TASK PROMPT -> Search each line of the data for the word "create"; copy every line where it is found.

Records from a collection ->
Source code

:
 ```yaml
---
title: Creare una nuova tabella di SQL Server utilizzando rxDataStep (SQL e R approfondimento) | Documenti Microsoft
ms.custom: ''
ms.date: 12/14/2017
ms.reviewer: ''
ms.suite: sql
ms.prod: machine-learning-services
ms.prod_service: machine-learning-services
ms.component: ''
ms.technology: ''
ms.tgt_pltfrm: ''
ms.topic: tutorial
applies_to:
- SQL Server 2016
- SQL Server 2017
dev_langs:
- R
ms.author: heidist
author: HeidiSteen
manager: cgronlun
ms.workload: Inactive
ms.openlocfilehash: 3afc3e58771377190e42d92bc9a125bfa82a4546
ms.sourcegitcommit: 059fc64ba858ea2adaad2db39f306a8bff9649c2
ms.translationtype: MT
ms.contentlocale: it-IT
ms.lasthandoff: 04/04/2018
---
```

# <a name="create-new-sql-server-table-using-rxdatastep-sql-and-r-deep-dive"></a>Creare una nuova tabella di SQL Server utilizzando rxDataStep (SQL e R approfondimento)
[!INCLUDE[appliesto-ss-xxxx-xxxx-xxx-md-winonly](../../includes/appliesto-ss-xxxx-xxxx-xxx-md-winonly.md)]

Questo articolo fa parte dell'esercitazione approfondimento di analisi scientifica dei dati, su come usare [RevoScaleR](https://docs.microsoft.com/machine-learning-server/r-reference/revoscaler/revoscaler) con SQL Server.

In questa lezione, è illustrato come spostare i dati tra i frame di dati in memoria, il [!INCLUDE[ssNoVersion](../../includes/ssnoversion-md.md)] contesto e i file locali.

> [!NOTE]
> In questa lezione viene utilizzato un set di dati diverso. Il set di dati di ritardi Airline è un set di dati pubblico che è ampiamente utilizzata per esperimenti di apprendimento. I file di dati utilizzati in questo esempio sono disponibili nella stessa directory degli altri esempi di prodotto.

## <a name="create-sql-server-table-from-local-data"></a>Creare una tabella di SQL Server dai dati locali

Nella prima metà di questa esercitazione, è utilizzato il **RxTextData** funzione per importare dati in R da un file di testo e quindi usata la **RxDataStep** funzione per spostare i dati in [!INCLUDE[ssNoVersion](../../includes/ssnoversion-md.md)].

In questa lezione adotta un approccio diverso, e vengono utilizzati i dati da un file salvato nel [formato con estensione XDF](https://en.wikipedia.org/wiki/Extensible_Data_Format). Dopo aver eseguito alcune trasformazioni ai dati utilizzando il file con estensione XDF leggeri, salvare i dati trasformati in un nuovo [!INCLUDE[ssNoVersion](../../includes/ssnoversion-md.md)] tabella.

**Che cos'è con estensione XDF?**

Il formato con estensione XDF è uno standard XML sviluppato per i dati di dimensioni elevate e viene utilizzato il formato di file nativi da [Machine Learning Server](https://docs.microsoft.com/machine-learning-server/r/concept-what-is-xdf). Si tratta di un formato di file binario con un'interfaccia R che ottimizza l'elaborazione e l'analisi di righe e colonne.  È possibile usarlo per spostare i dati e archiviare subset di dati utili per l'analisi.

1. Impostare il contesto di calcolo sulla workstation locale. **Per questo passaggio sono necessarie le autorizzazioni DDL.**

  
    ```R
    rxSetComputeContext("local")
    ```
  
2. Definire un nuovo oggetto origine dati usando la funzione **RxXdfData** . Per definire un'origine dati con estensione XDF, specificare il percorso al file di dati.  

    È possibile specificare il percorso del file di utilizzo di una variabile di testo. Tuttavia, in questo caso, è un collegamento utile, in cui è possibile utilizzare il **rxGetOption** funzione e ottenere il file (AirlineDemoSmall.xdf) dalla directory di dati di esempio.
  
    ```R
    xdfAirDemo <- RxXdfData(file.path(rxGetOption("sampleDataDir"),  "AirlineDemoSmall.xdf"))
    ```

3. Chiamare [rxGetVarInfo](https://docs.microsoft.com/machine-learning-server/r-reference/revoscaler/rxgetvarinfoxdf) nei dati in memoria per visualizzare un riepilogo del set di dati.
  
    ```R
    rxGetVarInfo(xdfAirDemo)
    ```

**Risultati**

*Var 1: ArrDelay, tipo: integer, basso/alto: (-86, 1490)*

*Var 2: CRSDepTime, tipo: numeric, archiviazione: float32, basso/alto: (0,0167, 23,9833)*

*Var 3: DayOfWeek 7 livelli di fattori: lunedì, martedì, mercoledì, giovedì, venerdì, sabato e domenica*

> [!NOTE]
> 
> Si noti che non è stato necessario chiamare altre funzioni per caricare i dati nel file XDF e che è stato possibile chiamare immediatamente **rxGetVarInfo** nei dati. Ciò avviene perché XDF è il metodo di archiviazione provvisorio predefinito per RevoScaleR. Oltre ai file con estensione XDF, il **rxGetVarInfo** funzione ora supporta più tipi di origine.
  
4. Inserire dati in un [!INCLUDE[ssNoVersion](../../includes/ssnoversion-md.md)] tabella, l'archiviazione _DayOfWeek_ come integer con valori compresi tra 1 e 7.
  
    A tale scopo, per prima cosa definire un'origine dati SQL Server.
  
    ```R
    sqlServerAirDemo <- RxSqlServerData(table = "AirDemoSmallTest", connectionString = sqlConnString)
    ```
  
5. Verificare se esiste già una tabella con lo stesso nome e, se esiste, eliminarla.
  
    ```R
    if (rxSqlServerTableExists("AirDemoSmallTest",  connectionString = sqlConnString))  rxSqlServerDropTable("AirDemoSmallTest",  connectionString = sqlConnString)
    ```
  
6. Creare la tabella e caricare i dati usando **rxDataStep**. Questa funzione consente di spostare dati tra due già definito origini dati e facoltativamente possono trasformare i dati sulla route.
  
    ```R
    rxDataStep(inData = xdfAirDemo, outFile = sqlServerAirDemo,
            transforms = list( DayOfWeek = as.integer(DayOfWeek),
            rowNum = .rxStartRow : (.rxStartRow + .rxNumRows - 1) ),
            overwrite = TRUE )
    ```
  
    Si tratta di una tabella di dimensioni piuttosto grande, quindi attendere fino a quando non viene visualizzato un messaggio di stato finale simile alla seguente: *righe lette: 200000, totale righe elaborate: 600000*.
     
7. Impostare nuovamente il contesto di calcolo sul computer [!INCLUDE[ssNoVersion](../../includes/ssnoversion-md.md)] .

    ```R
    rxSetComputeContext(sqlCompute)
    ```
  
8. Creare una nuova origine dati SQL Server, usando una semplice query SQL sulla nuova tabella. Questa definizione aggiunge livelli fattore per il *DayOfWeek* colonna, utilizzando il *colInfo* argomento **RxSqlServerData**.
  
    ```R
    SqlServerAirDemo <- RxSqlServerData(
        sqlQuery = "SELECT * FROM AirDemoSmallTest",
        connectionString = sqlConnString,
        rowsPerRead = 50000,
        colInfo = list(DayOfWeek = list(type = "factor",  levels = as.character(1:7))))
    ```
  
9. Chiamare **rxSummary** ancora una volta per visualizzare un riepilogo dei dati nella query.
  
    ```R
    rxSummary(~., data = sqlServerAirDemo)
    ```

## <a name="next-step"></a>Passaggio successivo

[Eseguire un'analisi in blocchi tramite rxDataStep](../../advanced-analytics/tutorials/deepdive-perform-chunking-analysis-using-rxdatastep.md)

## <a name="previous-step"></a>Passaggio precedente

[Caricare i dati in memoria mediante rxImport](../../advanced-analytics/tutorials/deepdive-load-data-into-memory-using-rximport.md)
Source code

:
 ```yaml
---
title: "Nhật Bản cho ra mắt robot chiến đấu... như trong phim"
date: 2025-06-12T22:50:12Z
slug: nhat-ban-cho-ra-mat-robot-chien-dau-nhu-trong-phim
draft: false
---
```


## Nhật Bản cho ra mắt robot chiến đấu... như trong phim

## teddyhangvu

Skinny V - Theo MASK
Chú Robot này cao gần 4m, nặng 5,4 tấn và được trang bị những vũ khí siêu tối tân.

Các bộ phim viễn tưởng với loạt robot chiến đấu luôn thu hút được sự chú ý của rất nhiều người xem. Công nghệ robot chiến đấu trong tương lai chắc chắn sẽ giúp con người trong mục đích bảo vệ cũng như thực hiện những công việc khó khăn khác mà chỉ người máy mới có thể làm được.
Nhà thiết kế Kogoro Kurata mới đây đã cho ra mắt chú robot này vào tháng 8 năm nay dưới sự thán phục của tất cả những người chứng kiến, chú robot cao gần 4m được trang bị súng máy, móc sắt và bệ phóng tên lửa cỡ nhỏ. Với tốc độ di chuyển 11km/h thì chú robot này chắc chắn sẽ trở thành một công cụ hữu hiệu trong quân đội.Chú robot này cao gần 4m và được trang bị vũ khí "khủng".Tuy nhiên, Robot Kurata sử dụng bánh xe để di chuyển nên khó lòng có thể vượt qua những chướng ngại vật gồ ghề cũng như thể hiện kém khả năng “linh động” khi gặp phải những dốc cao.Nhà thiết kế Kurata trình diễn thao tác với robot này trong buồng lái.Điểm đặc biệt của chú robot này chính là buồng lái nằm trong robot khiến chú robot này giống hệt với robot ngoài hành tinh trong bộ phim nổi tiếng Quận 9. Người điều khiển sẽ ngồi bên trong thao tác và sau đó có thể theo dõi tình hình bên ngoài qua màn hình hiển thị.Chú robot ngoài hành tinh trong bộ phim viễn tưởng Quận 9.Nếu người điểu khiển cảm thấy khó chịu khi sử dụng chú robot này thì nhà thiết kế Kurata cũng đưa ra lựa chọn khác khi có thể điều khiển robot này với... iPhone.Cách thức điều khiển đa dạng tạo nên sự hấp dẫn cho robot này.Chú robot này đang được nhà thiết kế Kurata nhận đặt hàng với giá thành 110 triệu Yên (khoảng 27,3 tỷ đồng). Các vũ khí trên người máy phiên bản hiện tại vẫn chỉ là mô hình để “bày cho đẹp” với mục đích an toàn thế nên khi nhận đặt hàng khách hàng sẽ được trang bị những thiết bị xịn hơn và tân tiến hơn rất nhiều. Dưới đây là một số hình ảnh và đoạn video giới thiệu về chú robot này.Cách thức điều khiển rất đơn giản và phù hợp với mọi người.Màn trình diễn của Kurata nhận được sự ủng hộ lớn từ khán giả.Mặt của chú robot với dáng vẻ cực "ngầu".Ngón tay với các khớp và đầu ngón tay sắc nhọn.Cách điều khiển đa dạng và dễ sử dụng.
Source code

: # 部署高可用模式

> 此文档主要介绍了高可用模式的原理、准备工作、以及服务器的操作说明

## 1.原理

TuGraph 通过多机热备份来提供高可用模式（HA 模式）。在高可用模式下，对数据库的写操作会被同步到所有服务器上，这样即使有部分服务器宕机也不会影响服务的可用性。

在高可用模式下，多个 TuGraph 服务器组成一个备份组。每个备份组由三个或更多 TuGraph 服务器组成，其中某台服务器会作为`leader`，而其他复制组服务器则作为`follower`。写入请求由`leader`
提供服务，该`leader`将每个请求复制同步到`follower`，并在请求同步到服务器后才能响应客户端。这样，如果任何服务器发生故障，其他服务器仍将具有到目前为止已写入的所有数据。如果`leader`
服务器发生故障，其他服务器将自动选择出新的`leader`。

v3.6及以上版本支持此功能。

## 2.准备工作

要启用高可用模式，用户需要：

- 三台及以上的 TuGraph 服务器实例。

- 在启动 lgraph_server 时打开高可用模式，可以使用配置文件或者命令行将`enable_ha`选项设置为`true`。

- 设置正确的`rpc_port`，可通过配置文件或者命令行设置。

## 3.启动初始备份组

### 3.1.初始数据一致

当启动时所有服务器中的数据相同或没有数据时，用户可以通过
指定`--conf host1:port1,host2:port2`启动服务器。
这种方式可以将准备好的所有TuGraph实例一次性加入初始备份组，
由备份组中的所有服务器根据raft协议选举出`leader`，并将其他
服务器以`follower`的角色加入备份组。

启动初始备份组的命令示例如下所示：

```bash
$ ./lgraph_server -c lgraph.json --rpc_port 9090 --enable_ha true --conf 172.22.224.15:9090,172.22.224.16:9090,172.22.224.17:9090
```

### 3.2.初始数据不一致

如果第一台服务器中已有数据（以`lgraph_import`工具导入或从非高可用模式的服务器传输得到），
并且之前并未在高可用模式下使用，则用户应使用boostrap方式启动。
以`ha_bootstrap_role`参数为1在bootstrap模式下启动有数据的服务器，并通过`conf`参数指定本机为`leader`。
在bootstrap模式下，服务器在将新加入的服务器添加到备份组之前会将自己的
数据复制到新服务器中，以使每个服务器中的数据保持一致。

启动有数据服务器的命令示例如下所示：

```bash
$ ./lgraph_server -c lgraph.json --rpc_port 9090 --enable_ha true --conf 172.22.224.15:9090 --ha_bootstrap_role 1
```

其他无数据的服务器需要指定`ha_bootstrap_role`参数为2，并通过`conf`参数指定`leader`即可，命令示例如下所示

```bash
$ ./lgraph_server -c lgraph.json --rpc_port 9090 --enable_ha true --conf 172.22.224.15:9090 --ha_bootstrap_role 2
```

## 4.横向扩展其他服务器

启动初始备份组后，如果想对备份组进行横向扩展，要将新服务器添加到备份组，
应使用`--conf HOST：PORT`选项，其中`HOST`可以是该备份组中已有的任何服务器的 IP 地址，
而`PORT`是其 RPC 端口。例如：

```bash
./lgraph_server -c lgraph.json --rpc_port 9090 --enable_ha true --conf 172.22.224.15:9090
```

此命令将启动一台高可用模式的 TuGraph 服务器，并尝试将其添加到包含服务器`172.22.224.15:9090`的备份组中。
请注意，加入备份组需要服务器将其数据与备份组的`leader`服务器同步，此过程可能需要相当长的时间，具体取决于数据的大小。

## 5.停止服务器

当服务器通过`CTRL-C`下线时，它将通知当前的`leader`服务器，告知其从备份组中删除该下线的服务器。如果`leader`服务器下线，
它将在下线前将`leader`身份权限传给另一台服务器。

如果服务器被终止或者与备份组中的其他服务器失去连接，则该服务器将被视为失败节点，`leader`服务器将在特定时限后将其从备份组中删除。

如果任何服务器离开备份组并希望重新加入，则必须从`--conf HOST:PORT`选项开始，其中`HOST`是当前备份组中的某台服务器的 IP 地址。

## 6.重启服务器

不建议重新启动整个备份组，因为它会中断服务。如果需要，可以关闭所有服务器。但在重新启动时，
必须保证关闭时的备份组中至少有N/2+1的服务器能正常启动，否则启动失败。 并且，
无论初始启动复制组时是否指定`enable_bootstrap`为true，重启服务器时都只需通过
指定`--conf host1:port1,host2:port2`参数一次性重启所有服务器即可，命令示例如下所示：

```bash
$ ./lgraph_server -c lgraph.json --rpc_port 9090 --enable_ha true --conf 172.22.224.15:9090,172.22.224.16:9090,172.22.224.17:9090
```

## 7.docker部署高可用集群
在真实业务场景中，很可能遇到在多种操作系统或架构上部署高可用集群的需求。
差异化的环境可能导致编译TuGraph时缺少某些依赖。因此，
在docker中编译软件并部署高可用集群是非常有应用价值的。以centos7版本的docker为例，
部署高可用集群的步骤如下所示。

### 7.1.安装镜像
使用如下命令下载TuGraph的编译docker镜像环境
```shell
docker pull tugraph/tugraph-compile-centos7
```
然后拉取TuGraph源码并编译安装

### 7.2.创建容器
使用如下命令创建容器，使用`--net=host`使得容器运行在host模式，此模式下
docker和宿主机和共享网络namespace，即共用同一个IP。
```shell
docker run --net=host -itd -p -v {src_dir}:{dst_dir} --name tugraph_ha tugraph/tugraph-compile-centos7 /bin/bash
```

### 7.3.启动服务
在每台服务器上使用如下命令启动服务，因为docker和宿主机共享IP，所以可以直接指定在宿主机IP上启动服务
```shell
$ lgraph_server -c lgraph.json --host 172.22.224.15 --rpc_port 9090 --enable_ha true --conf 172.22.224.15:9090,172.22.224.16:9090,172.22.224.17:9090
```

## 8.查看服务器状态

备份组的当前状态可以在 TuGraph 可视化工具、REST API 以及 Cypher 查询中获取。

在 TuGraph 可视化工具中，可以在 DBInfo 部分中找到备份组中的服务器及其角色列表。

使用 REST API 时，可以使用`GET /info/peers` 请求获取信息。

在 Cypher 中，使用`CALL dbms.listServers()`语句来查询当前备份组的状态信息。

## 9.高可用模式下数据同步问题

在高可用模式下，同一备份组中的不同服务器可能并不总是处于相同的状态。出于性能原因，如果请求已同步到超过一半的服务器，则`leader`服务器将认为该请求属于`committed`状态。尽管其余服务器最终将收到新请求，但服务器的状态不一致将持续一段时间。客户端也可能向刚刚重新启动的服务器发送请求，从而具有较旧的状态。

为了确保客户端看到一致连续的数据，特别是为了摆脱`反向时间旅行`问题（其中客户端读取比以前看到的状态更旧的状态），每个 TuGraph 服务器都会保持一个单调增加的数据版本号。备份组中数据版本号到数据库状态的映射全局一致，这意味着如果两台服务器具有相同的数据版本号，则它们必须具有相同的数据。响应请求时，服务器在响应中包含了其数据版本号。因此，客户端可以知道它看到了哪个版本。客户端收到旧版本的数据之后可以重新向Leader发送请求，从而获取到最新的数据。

EXERCISE RESULT ->
# <a name="create-new-sql-server-table-using-rxdatastep-sql-and-r-deep-dive"></a>Creare una nuova tabella di SQL Server utilizzando rxDataStep (SQL e R approfondimento)
## <a name="create-sql-server-table-from-local-data"></a>Creare una tabella di SQL Server dai dati locali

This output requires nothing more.